It takes as many growing degree days for forsythia shrubs to burst into bloom as it does for crabgrass seeds to germinate. If you don’t want crabgrass in your lawn, those blossoms mark the perfect time to apply a crabgrass pre-emergent.
The paths in my garden are full of crabgrass. To get back into the house I have to drive my electric scooter across the lawn, undoubtedly spreading crabgrass seeds, but there’s no crabgrass in my lawn. Why? Because for the past several years I’ve applied or had applied corn gluten meal during the forsythia blossom time.
Corn gluten meal (CGM) is a byproduct of corn starch milling (which in turn manufactures high fructose corn syrup), and for years has been used for animal feed and pre-emergent seed control. The high fructose corn syrup connection is probably responsible for part of the growing cost of CGM, since that syrup has been blamed for a lot of human obesity in this country, and people are trying to consume less of it. The supply of CGM has probably been correspondingly reduced.

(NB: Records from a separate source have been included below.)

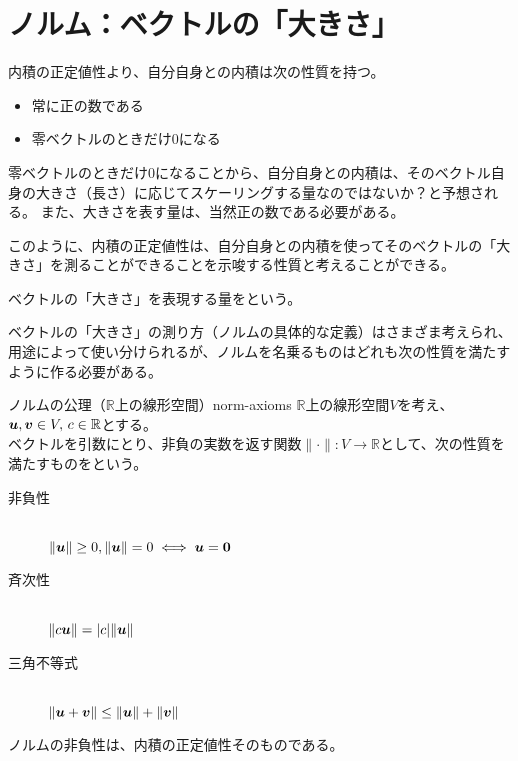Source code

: \documentclass[../../../topic_linear-algebra]{subfiles}
\begin{document}
\sectionline
\section{ノルム：ベクトルの「大きさ」}

内積の正定値性より、自分自身との内積は次の性質を持つ。
\begin{itemize}
  \item 常に正の数である
  \item 零ベクトルのときだけ0になる
\end{itemize}

零ベクトルのときだけ0になることから、自分自身との内積は、そのベクトル自身の大きさ（長さ）に応じてスケーリングする量なのではないか？と予想される。
また、大きさを表す量は、当然正の数である必要がある。

\br

このように、内積の正定値性は、自分自身との内積を使ってそのベクトルの「大きさ」を測ることができることを示唆する性質と考えることができる。

\br

ベクトルの「大きさ」を表現する量をという。

\br

ベクトルの「大きさ」の測り方（ノルムの具体的な定義）はさまざま考えられ、用途によって使い分けられるが、ノルムを名乗るものはどれも次の性質を満たすように作る必要がある。

\begin{definition}{ノルムの公理（$\mathbb{R}$上の線形空間）}{norm-axioms}
  $\mathbb{R}$上の線形空間$V$を考え、$\vb*{u}, \vb*{v} \in V,\, c \in \mathbb{R} $とする。\\
  ベクトルを引数にとり、非負の実数を返す関数$\|\cdot\|: V \to \mathbb{R}$として、次の性質を満たすものをという。
  \begin{description}
    \item[非負性]~\\
          $\|\vb*{u}\| \geq 0, \|\vb*{u}\| = 0 \iff \vb*{u} = \vb*{0}$
    \item[斉次性]~\\
          $\|c\vb*{u}\| = |c|\|\vb*{u}\|$
    \item[三角不等式]~\\
          $\|\vb*{u} + \vb*{v}\| \leq \|\vb*{u}\| + \|\vb*{v}\|$
  \end{description}
\end{definition}

ノルムの非負性は、内積の正定値性そのものである。
\end{document}
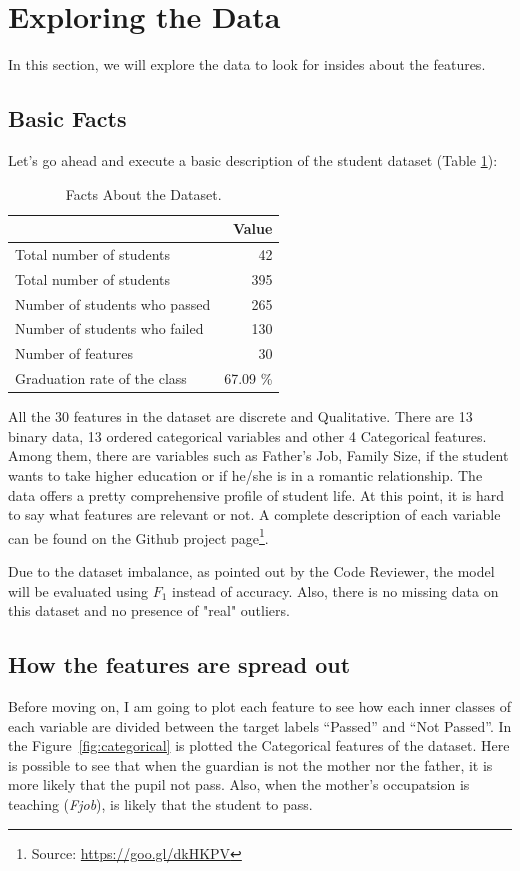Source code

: \documentclass[a4paper]{article}
\begin{document}
\section{Exploring the Data}
\label{sec:exploring_data}
In this section, we will explore the data to look for insides about the features.

\subsection{Basic Facts}
Let's go ahead and execute a basic description of the student dataset (Table \ref{tab:basicfacts}):

\begin{table}[ht]
\centering
\begin{tabular}{l|r}
 & Value \\\hline
Total number of students & 42 \\
Total number of students & 395 \\
Number of students who passed & 265 \\
Number of students who failed & 130 \\
Number of features & 30 \\
Graduation rate of the class & 67.09 \%

\end{tabular}
\caption{\label{tab:basicfacts}Facts About the Dataset.}
\end{table}

All the 30 features in the dataset are discrete and Qualitative. There are 13 binary data, 13 ordered categorical variables and other 4 Categorical features. Among them, there are variables such as Father's Job, Family Size, if the student wants to take higher education or if he/she is in a romantic relationship. The data offers a pretty comprehensive profile of student life. At this point, it is hard to say what features are relevant or not. A complete description of each variable can be found on the Github project page\footnote{Source: \url{https://goo.gl/dkHKPV}}. 

Due to the dataset imbalance, as pointed out by the Code Reviewer, the model will be evaluated using $F_1$ instead of accuracy. Also, there is no missing data on this dataset and no presence of "real" outliers.

\subsection{How the features are spread out}
Before moving on, I am going to plot each feature to see how each inner classes of each variable are divided between the target labels ``Passed'' and ``Not Passed''. In the Figure~\ref{fig:categorical} is plotted the Categorical features of the dataset. Here is possible to see that when the guardian is not the mother nor the father, it is more likely that the pupil not pass. Also, when the mother's occupatsion is teaching (\textit{Fjob}), is likely that the student to pass.
\end{document}
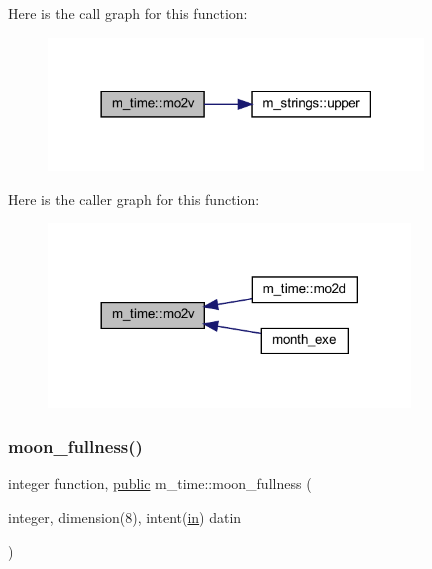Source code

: \begin{DoxyVerb}
Here is the call graph for this function\+:
\nopagebreak
\begin{figure}[H]
\begin{center}
\leavevmode
\includegraphics[width=282pt]{namespacem__time_ad7bf0886754757e8961e562f06cf3bb7_cgraph}
\end{center}
\end{figure}
Here is the caller graph for this function\+:
\nopagebreak
\begin{figure}[H]
\begin{center}
\leavevmode
\includegraphics[width=272pt]{namespacem__time_ad7bf0886754757e8961e562f06cf3bb7_icgraph}
\end{center}
\end{figure}
\mbox{\label{namespacem__time_a702b39998a769b8f60070c0bec975ee2}} 
\subsubsection{\texorpdfstring{moon\+\_\+fullness()}{moon\_fullness()}}
{\footnotesize\ttfamily integer function, \hyperlink{M__stopwatch_83_8txt_a2f74811300c361e53b430611a7d1769f}{public} m\+\_\+time\+::moon\+\_\+fullness (\begin{DoxyParamCaption}\item[{integer, dimension(8), intent(\hyperlink{M__journal_83_8txt_afce72651d1eed785a2132bee863b2f38}{in})}]{datin }\end{DoxyParamCaption})}




\end{DoxyVerb}
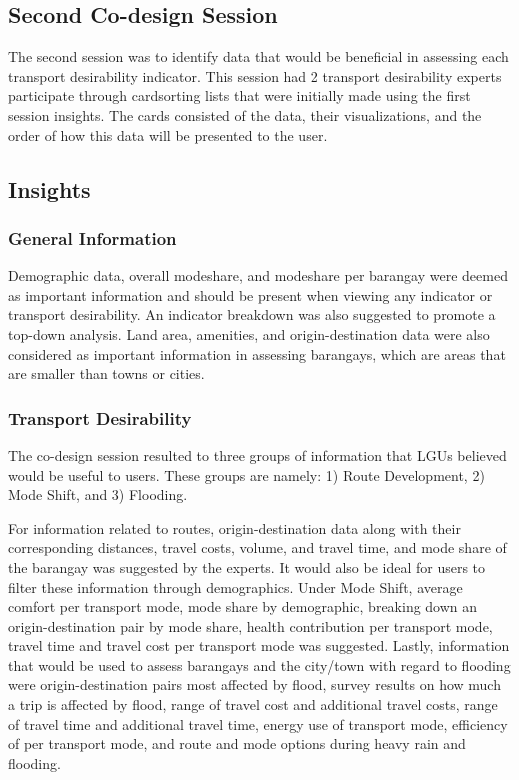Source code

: \documentclass{sigchi}
\begin{document}
\subsection{Second Co-design Session}
The second session was to identify data that would be beneficial in assessing each transport desirability indicator. This session had 2 transport desirability experts participate through cardsorting lists that were initially made using the first session insights. The cards consisted of the data, their visualizations, and the order of how this data will be presented to the user.

\subsection{Insights}
\subsubsection{General Information}
Demographic data, overall modeshare, and modeshare per barangay were deemed as important information and should be present when viewing any indicator or transport desirability. An indicator breakdown was also suggested to promote a top-down analysis. Land area, amenities, and origin-destination data were also considered as important information in assessing barangays, which are areas that are smaller than towns or cities. 

\subsubsection{Transport Desirability}
The co-design session resulted to three groups of information that LGUs believed would be useful to users. These groups are namely: 1) Route Development, 2) Mode Shift, and 3) Flooding. 

For information related to routes, origin-destination data along with their corresponding distances, travel costs, volume, and travel time, and mode share of the barangay was suggested by the experts. It would also be ideal for users to filter these information through demographics. Under Mode Shift, average comfort per transport mode, mode share by demographic, breaking down an origin-destination pair by mode share, health contribution per transport mode, travel time and travel cost per transport mode was suggested. Lastly, information that would be used to assess barangays and the city/town with regard to flooding were origin-destination pairs most affected by flood, survey results on how much a trip is affected by flood, range of travel cost and additional travel costs, range of travel time and additional travel time, energy use of transport mode, efficiency of per transport mode, and route and mode options during heavy rain and flooding. 
\end{document}
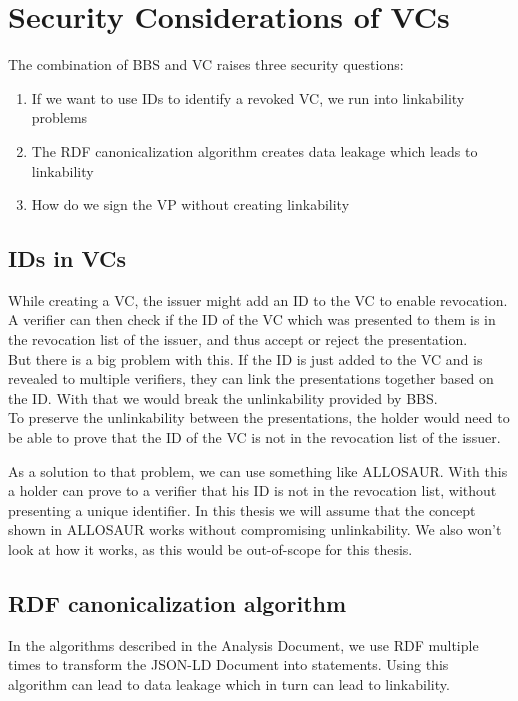 \documentclass[
	a4paper               %
	,BCOR=0mm            %
	,bibliography=totoc   %
	,listof=totoc         %
	,monolingual
	,twoside=false
]{bfhthesis}              %
\begin{document}
\section{Security Considerations of VCs}
\label{subsec:vcseccons}
The combination of BBS and VC raises three security questions:
\begin{enumerate}
	\item If we want to use IDs to identify a revoked VC, we run into linkability problems
	\item The RDF canonicalization algorithm creates data leakage which leads to linkability
	\item How do we sign the VP without creating linkability
\end{enumerate}

\subsection{IDs in VCs}
While creating a VC, the issuer might add an ID to the VC to enable revocation.
A verifier can then check if the ID of the VC which was presented to them is in the revocation list of the issuer, and thus accept or reject the presentation.\\
But there is a big problem with this.
If the ID is just added to the VC and is revealed to multiple verifiers, they can link the presentations together based on the ID.
With that we would break the unlinkability provided by BBS.\\

To preserve the unlinkability between the presentations, the holder would need to be able to prove that the ID of the VC is not in the revocation list of the issuer.

As a solution to that problem, we can use something like ALLOSAUR\cite{allosaur}. 
With this a holder can prove to a verifier that his ID is not in the revocation list, without presenting a unique identifier.
In this thesis we will assume that the concept shown in ALLOSAUR works without compromising unlinkability.
We also won't look at how it works, as this would be out-of-scope for this thesis.

\subsection{RDF canonicalization algorithm}
In the algorithms described in the Analysis Document, we use RDF multiple times to transform the JSON-LD Document into statements.
Using this algorithm can lead to data leakage which in turn can lead to linkability.
\end{document}
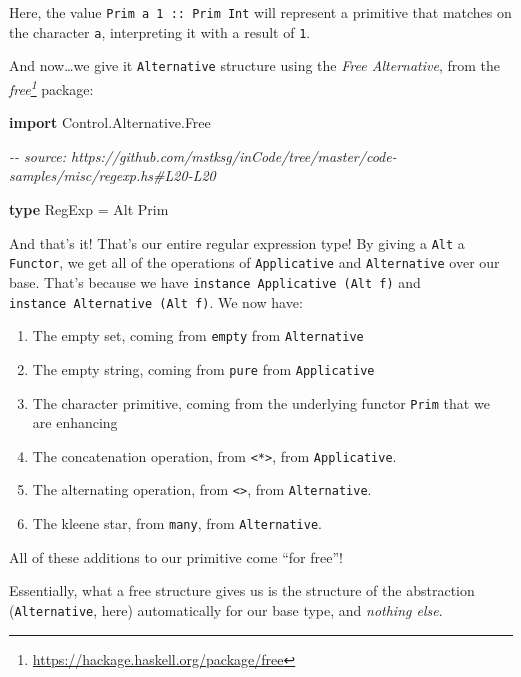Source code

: \documentclass[]{article}
\newenvironment{Shaded}{}{}
\newcommand{\CommentTok}[1]{\textcolor[rgb]{0.38,0.63,0.69}{\textit{#1}}}
\newcommand{\DataTypeTok}[1]{\textcolor[rgb]{0.56,0.13,0.00}{#1}}
\newcommand{\KeywordTok}[1]{\textcolor[rgb]{0.00,0.44,0.13}{\textbf{#1}}}
\newcommand{\OtherTok}[1]{\textcolor[rgb]{0.00,0.44,0.13}{#1}}
\renewcommand{\href}[2]{#2\footnote{\url{#1}}}
\begin{document}
Here, the value
\texttt{Prim\ \textquotesingle{}a\textquotesingle{}\ 1\ ::\ Prim\ Int} will
represent a primitive that matches on the character \texttt{a}, interpreting it
with a result of \texttt{1}.

And now\ldots we give it \texttt{Alternative} structure using the \emph{Free
Alternative}, from the
\emph{\href{https://hackage.haskell.org/package/free}{free}} package:

\begin{Shaded}
\begin{Highlighting}[]
\KeywordTok{import} \DataTypeTok{Control.Alternative.Free}

\CommentTok{{-}{-} source: https://github.com/mstksg/inCode/tree/master/code{-}samples/misc/regexp.hs\#L20{-}L20}

\KeywordTok{type} \DataTypeTok{RegExp} \OtherTok{=} \DataTypeTok{Alt} \DataTypeTok{Prim}
\end{Highlighting}
\end{Shaded}

And that's it! That's our entire regular expression type! By giving a
\texttt{Alt} a \texttt{Functor}, we get all of the operations of
\texttt{Applicative} and \texttt{Alternative} over our base. That's because we
have \texttt{instance\ Applicative\ (Alt\ f)} and
\texttt{instance\ Alternative\ (Alt\ f)}. We now have:

\begin{enumerate}
\def\labelenumi{\arabic{enumi}.}
\tightlist
\item
  The empty set, coming from \texttt{empty} from \texttt{Alternative}
\item
  The empty string, coming from \texttt{pure} from \texttt{Applicative}
\item
  The character primitive, coming from the underlying functor \texttt{Prim} that
  we are enhancing
\item
  The concatenation operation, from \texttt{\textless{}*\textgreater{}}, from
  \texttt{Applicative}.
\item
  The alternating operation, from \texttt{\textless{}\textbar{}\textgreater{}},
  from \texttt{Alternative}.
\item
  The kleene star, from \texttt{many}, from \texttt{Alternative}.
\end{enumerate}

All of these additions to our primitive come ``for free''!

Essentially, what a free structure gives us is the structure of the abstraction
(\texttt{Alternative}, here) automatically for our base type, and \emph{nothing
else}.
\end{document}
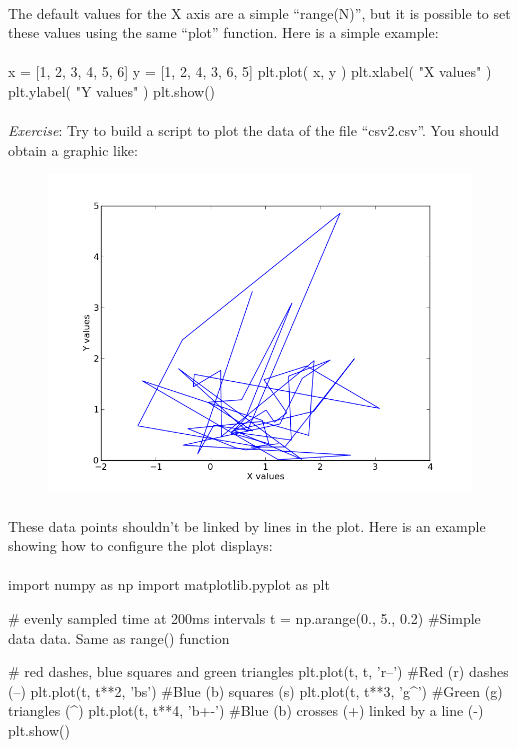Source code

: \documentclass[article,10pt]{scrartcl}
\begin{document}
\paragraph{}
The default values for the X axis are a simple ``range(N)'', but it is possible to set these values using the same ``plot'' function. Here is a simple example:
\paragraph{}
\begin{python}
x = [1, 2, 3, 4, 5, 6]
y = [1, 2, 4, 3, 6, 5]  
plt.plot( x, y )
plt.xlabel( "X values" )
plt.ylabel( "Y values" )
plt.show()
\end{python}
\paragraph{}
\emph{Exercise}: Try to build a script to plot the data of the file ``csv2.csv''.
You should obtain a graphic like:
\begin{figure}[h!]
\begin{center}
\includegraphics[scale=0.5]{figure_1.png}\\
\end{center}
\end{figure}
\paragraph{}
These data points shouldn't be linked by lines in the plot. Here is an example showing how to configure the plot displays:
\paragraph{}
\begin{python}
import numpy as np
import matplotlib.pyplot as plt

# evenly sampled time at 200ms intervals
t = np.arange(0., 5., 0.2) #Simple data data. Same as range() function

# red dashes, blue squares and green triangles
plt.plot(t, t, 'r--')    #Red (r) dashes (--)
plt.plot(t, t**2, 'bs')  #Blue (b) squares (s)
plt.plot(t, t**3, 'g^')  #Green (g) triangles (^)
plt.plot(t, t**4, 'b+-') #Blue (b) crosses (+) linked by a line (-)
plt.show()
\end{python}
\end{document}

In the early 1990s, horticultural researchers at Iowa State University discovered the pre-emergent capability of this product of the corn wet-milling process, and the university began to obtain patents on CGM. Now, if you buy CGM as a pre-emergent, Iowa State University gets royalties. If you buy CGM sold as animal feed, it’s cheaper because Iowa State doesn’t get a cut. It’s all the same product.
One of the reasons I prefer to use CGM to control crabgrass is that it’s also a fertilizer, about 10 percent nitrogen. That’s enough nitrogen for our lawn to last through the summer. Too much nitrogen, especially in hot weather, results in thatch. CGM, deriving from a food source, is reliably safe for humans and pets, I think.
How does CGM work?
Some say it dries out the seed before it can germinate, but I disagree. I believe the explanation that I saw documented years ago that it destroys support roots as they try to establish a seedling. My opinion is based on the fact that CGM does not prevent dandelions or mallow, both tap-rooted “weeds” whose seeds could have dried out. I knew it didn’t prevent tap-rooted plants because I occasionally use CGM in my vegetable garden for fertilizer, and recall my dismay when I discovered I had spread CGM where I had previously planted carrot seeds. Carrots came up, undeterred by CGM.
I also found sources years ago that the more years you use CGM, the more effective it is. Nearly all weed seeds we want to control are in the top half inch of soil (many require light to germinate), and the annual spread of CGM builds up in that top half inch. I’m sure the effective pre-emergent (or support root killing) effect of previous applications has diminished, but there may be a bit left.
There are other pre-emergent materials available too, and some post-emergent applications you could use. Study the label, for the label instructions are the law. Some herbicides are not selective, and can leave your lawn with ugly dead islands or kill the entire lawn if you use the wrong herbicide as a former neighbor did. Her landlord made her replace the lawn. I dislike the selective herbicide 2,4-D for weed control because it disrupts human endocrines and because it’s really a growth accelerator of plants. Apply it to rid your lawn of dandelions, and it will race to flower and set seeds so you have even more dandelions. The Natural Resources Defense Council (NRDC) calls it “the most dangerous pesticide you’ve never heard of “ for its effect on estrogen, androgen and the thyroid gland. The Environmental Protection Agency (EPA) has warily refused to condemn it, claiming the evidence is not conclusive. It is a major money-maker for chemical companies.
A botanist once advised subscribers to a garden list to mow lawns at a height of 3 inches, to prevent weeds. Mowing at that height does do a pretty good job of shading the soil so that weed seeds seldom germinate. Some “yardeners” recommend mowing shorter the first few mowings to get sunlight to grass roots quickly, but I don’t think that helps. It does give weed seeds a boost, though. If you can’t get grass to grow under your trees, you’re not alone. Grass does need sunlight. You can leave the ground bare or use a groundcover such as lamium, although some lamiums can become invasive thugs. Other ground covers for shade include Japanese pachysandra or periwinkles.